§ **Exercise prompt**: In how many lines of these records does the word "same" appear? Give the number by itself.

§ **Records for processing**:

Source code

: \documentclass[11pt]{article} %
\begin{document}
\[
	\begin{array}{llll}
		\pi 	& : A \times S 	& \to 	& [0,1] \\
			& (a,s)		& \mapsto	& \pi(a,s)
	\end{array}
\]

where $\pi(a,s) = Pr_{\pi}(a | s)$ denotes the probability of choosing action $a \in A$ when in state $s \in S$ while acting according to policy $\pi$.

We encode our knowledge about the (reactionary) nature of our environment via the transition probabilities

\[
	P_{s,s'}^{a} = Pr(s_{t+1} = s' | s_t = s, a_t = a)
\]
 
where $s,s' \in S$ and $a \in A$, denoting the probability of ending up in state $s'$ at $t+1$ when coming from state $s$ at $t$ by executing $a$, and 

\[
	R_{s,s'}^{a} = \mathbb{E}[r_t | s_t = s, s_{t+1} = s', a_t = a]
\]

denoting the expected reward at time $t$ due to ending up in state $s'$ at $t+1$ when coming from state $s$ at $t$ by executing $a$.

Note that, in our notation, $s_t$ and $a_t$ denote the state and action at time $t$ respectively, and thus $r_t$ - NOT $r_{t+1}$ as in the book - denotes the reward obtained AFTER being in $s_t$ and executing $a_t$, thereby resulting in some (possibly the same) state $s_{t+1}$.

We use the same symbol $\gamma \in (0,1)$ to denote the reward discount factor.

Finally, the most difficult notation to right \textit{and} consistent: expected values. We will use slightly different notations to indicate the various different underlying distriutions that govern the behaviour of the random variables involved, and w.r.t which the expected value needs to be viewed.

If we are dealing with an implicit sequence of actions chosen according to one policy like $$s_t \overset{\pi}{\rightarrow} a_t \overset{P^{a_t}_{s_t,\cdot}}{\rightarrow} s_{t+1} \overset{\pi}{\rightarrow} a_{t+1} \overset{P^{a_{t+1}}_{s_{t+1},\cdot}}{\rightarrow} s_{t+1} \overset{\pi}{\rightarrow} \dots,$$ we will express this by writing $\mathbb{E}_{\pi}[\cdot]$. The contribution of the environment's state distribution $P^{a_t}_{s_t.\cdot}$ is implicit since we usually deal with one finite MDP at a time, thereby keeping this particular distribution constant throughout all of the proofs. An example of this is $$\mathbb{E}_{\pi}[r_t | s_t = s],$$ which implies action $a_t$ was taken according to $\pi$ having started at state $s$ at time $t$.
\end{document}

§ **Solution below**: 2